W&L’s online editorial site, The Columns, was redesigned to align with the print mag, extending the stories and new look beyond just those who receive the print magazine.

Washington and Lee University
Washington and Lee University
Washington and Lee University

A classic style for a new generation

A reader survey confirmed that W&L Magazine was widely read, especially among older readers — with 74 percent reading every issue — and that it was most alums’ number one source of information from their alma mater. But readers also said that the content had grown predictable and didn’t show how W&L had changed since they were students.

To address those concerns, the new magazine promotes the common interests among all ages of readers, giving a nod to the university’s history without alienating the younger generation.

For the new look, Zehno took style cues from classic American design — but updated them for a contemporary feel. New modern typefaces nod to tradition, but they’re used in a nontraditional scale. The school color, a royal blue, was paired with a spectrum of other blues — plus pops of red to grab attention.

To appeal to readers who want quick reads, as well as those who read cover-to-cover, the revamped feature section mixes long- and short-form stories. Longer features give room to play with different writing formats, sidebars, infographics and other devices that spice up standard storytelling. In contrast, two new recurring feature types — Office Hours (profiling a faculty member) and Lives of Consequence (profiling both older and younger alums) — are just two pages each, including full-page photos. Both new profile types include sidebars that give readers an inside look at the subjects’ personal interests outside the classroom and workplace.

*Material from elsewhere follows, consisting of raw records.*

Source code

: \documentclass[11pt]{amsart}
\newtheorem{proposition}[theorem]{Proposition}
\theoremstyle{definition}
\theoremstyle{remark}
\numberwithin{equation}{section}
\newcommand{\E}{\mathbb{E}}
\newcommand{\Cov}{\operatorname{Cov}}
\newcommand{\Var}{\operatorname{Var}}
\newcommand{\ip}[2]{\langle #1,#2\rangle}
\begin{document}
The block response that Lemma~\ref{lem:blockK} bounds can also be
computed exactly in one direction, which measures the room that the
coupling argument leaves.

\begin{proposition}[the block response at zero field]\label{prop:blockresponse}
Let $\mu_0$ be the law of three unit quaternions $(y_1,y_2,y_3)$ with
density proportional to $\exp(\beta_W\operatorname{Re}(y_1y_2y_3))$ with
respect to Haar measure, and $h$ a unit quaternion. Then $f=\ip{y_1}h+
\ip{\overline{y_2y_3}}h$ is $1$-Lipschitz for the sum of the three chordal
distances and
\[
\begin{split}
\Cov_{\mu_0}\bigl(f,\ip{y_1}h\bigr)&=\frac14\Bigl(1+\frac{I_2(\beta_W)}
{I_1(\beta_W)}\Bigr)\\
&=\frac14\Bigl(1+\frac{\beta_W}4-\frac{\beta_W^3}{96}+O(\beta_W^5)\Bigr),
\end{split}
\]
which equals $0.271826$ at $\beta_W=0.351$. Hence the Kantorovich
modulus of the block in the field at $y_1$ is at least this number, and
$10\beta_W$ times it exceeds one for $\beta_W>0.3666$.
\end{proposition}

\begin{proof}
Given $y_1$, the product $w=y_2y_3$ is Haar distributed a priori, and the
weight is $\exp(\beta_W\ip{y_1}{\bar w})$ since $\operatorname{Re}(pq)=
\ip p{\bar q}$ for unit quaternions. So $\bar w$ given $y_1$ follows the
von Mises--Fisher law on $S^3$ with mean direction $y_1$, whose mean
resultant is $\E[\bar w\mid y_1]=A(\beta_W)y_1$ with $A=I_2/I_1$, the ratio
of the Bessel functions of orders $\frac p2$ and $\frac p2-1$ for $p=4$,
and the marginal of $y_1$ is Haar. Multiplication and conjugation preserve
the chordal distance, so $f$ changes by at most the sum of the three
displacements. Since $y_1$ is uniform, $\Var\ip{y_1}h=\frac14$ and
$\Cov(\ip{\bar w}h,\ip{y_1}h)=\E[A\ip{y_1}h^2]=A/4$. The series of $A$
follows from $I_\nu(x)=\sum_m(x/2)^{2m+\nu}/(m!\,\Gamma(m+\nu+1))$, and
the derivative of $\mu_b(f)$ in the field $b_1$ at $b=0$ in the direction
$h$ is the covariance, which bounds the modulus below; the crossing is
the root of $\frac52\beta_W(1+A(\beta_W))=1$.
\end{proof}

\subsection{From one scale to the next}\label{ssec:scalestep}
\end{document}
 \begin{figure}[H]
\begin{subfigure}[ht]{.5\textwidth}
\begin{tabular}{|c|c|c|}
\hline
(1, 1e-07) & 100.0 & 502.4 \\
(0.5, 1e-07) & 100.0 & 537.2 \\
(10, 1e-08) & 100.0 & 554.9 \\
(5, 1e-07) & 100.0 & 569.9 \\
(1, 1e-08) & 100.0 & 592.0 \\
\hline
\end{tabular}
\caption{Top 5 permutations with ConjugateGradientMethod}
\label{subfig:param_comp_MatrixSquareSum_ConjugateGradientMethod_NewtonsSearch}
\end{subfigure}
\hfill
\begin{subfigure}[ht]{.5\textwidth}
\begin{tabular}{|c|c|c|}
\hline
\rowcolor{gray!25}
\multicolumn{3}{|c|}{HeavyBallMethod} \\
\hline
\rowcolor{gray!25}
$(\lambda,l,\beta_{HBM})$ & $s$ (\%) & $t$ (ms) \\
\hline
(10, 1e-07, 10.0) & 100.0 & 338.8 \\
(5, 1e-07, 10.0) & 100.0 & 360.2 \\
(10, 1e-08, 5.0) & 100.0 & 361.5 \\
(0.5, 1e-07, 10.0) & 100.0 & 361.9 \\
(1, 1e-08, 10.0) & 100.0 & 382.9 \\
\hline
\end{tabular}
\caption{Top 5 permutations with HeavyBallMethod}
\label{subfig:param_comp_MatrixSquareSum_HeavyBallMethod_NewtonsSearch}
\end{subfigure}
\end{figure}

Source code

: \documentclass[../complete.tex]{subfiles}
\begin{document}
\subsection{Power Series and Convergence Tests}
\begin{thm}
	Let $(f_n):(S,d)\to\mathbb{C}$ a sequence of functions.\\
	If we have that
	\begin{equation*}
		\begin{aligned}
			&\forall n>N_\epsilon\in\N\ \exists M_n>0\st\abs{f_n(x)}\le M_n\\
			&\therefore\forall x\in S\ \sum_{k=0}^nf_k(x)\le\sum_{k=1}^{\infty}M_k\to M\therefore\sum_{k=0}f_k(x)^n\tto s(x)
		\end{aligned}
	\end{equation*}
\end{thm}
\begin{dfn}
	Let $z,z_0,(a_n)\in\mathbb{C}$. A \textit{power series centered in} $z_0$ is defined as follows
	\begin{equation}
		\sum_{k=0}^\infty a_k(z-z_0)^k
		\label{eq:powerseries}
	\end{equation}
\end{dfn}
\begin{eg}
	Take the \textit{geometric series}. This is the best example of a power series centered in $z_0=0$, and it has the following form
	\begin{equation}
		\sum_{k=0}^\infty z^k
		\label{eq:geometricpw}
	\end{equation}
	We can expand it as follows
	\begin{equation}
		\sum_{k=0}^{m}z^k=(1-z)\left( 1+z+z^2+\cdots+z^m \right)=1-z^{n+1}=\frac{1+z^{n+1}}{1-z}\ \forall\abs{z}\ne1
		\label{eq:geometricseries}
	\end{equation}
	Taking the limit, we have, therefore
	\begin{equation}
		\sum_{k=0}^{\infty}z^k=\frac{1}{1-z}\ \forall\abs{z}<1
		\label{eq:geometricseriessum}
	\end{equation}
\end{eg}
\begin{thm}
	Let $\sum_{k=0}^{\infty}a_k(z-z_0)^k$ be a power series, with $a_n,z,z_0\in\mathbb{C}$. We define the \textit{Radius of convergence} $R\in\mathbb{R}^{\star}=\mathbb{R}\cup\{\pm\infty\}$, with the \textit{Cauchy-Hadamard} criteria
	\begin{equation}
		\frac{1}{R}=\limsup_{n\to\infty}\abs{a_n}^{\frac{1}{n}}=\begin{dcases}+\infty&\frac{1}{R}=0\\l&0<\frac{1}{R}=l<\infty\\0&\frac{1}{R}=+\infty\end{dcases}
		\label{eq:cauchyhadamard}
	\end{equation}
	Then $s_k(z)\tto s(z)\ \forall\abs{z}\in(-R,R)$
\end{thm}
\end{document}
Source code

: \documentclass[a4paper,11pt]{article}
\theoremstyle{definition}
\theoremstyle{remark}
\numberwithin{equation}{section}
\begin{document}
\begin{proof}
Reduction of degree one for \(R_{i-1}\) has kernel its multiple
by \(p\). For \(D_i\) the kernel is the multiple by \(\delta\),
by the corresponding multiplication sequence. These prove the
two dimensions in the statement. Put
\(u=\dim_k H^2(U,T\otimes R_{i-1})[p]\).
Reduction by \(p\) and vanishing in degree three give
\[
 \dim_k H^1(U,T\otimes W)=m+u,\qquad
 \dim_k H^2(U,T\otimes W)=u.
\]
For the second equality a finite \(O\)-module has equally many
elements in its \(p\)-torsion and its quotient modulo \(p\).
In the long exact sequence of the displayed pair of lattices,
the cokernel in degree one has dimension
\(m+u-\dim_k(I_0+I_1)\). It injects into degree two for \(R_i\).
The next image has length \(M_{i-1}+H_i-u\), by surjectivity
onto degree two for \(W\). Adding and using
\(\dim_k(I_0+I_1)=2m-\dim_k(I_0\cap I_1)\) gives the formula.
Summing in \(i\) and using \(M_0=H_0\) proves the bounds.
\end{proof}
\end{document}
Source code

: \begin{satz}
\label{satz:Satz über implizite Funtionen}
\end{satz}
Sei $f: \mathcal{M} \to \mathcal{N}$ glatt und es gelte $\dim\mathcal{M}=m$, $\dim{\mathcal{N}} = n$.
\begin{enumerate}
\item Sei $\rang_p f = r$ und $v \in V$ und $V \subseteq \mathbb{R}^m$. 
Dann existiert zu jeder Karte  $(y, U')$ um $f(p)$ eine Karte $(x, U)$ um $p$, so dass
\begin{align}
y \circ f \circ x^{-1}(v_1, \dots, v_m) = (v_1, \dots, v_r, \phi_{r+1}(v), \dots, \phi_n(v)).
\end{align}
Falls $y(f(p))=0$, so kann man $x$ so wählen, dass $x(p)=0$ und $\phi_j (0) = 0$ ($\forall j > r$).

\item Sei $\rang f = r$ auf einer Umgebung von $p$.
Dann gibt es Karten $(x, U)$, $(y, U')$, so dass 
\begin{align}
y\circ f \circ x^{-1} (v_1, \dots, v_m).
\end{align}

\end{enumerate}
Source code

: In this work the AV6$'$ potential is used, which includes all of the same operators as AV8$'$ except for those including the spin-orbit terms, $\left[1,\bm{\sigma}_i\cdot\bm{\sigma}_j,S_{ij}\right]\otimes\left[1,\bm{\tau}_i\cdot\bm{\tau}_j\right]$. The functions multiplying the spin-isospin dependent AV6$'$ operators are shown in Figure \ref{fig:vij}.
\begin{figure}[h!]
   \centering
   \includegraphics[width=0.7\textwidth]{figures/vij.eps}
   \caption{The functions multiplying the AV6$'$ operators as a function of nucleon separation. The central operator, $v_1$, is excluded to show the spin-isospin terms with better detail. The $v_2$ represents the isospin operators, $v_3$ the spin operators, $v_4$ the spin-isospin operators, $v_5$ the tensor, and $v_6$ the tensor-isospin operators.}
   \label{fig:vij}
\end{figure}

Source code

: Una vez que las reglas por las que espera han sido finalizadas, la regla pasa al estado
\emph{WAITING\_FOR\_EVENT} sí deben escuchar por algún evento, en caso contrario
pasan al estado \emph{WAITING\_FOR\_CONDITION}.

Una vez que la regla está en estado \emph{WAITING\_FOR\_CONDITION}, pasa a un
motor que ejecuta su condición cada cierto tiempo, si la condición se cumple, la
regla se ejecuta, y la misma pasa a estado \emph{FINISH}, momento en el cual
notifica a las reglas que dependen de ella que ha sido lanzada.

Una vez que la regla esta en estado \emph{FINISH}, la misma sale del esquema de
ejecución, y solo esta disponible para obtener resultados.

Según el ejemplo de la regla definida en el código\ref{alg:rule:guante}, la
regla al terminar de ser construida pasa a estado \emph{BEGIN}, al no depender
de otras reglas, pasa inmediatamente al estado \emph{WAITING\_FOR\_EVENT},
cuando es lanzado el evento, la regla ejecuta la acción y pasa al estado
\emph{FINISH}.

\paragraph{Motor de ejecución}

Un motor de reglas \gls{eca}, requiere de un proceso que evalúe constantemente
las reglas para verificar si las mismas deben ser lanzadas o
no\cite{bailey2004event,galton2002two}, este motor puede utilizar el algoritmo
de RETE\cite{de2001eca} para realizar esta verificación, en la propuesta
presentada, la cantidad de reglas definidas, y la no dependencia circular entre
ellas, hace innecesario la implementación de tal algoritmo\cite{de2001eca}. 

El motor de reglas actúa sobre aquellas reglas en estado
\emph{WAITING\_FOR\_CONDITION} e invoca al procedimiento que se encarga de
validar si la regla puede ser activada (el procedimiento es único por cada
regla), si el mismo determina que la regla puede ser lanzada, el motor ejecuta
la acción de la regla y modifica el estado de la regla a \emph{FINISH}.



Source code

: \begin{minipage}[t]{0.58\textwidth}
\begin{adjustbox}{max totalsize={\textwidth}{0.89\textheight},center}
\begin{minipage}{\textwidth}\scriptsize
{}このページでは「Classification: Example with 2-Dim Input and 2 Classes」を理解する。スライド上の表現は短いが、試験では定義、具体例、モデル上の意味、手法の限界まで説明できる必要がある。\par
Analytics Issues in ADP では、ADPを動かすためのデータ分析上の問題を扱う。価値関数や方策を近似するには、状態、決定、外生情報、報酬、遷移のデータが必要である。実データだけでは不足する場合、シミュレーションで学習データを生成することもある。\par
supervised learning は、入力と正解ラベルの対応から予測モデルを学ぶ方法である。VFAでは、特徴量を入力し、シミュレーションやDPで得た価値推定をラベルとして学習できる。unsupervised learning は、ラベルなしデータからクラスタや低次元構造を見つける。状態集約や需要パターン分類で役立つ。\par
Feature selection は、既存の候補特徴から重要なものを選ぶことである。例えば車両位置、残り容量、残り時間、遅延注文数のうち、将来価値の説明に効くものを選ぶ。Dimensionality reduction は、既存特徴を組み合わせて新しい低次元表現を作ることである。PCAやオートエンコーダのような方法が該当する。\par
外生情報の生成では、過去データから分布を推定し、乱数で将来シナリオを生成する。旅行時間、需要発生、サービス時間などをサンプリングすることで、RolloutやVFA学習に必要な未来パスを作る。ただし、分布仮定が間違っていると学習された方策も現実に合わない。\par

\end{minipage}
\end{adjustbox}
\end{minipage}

New editorial signatures in the front-of-book appeal across generations.

  • The magazine opens with a top 10 of noteworthy news and ideas, featuring everything from faculty books to quotes heard around campus.
  • A “W&L IQ” quiz tests alums’ insider knowledge of the school’s history — from art collections to quirky commencement traditions.
  • To bring readers up to speed on life at W&L now, Dubyuhnell Day (named for the way people blur the syllables of “W&L”) spotlights a current student making an impact on campus.
  • Salute is a mini-tribute about how generations of alums inspire each other.

A new endpaper, Chronicles, functions like a time capsule. It pairs a historical photo with a moment in time.

Theme issues cover a topic from multiple vantage points, showing W&L innovators out in the world tackling complex social problems. For example, the sustainability issue covered topics ranging from creative reuse of materials in modern architecture to how campuswide energy savings affect the bottom line. Profiles of alums who manufacture eco-friendly mountaineering gear and work as snake-loving park rangers rounded out that issue.

The redesign of the online editorial site, The Columns, merged magazine content with campus news, events coverage, people profiles, campus calendar, photo galleries and more. The resulting info hub unites W&L’s best stories, regardless of their point of creation. It showcases magazine content alongside other stories rather than in a walled-off “magazine” site.

What Zehno did

  • Audit and strategic recommendations.
  • Prototyping: Print magazine redesign, content strategy with new sections and storytelling devices.
  • Ongoing design and editorial support: Layout of first three issues and template preparation.
Washington and Lee University

Tips for your team

  1. Listen to your readers. While some magazines are doing away with class notes or moving them online, a survey of W&L readers showed that they wanted more class notes, with more in-depth alum profiles.
  2. Reexamine your budget. In order to achieve a newsstand-quality look, you need a right-sized budget for illustration and photography.